• _What you have to do_
Every line of the material below that contains the string "newcommand" must appear in the answer.

--- --- ---

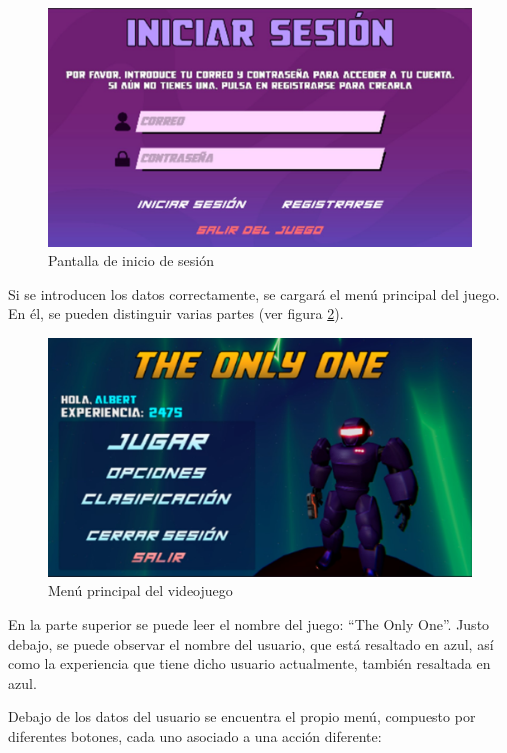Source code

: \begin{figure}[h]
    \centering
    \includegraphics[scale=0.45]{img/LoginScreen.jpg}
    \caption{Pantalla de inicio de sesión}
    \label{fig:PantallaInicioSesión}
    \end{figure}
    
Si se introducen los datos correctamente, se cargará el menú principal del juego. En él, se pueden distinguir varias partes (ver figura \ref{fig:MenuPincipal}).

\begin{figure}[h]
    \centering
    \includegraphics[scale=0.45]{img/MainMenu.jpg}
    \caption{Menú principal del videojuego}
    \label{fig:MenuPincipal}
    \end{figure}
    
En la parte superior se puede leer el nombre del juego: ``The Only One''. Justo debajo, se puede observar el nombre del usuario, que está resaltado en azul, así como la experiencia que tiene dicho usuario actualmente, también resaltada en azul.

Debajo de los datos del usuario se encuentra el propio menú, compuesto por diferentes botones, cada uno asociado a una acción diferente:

--- --- ---

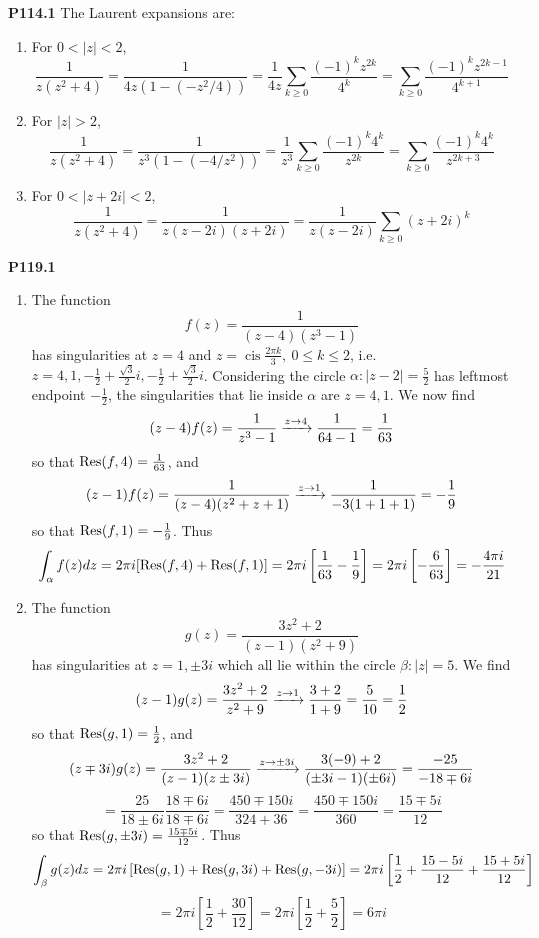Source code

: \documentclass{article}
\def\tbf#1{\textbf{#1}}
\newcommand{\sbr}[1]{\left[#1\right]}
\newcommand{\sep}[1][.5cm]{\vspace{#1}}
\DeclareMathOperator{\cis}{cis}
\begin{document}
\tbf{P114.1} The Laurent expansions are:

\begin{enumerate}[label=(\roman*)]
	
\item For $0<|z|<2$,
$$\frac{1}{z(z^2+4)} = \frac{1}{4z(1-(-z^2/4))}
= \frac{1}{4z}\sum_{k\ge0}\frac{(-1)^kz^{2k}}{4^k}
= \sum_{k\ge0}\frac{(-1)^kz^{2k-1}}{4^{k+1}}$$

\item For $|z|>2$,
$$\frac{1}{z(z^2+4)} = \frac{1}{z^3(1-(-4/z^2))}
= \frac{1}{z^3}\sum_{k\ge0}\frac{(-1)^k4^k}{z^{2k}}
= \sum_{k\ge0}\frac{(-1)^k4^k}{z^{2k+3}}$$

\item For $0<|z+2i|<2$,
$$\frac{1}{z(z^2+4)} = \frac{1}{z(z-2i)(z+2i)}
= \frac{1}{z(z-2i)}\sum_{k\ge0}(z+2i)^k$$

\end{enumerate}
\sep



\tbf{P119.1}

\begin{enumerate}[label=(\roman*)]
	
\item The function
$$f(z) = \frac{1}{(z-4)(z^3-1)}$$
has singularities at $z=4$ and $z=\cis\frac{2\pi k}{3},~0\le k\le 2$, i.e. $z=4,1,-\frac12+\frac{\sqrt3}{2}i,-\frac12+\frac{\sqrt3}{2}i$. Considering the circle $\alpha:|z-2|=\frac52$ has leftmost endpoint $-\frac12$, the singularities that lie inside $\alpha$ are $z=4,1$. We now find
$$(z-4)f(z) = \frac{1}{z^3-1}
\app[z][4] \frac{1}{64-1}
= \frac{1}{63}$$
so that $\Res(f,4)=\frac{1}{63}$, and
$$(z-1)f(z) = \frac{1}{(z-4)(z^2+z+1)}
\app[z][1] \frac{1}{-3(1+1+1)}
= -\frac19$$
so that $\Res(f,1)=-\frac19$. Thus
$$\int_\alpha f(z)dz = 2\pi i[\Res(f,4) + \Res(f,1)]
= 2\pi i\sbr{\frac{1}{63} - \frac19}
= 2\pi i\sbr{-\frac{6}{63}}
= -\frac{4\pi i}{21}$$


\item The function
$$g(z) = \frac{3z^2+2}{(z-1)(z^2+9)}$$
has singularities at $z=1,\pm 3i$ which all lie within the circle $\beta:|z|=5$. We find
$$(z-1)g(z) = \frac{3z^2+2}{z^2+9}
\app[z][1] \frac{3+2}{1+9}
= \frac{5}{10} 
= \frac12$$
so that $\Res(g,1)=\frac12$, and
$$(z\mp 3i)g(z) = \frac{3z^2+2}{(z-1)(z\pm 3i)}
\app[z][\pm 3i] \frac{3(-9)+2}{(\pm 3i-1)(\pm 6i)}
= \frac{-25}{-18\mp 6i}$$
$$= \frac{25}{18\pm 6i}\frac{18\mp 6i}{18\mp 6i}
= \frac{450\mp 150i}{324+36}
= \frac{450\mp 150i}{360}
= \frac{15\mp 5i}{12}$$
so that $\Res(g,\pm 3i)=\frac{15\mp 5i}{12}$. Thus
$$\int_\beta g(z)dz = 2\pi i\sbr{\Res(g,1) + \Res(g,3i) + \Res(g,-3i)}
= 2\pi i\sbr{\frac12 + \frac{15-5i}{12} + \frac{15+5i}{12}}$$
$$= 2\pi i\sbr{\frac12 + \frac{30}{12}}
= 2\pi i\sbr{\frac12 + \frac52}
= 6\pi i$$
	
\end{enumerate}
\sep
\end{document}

--- --- ---

• _Response area_
\newcommand{\sbr}[1]{\left[#1\right]}
\newcommand{\sep}[1][.5cm]{\vspace{#1}}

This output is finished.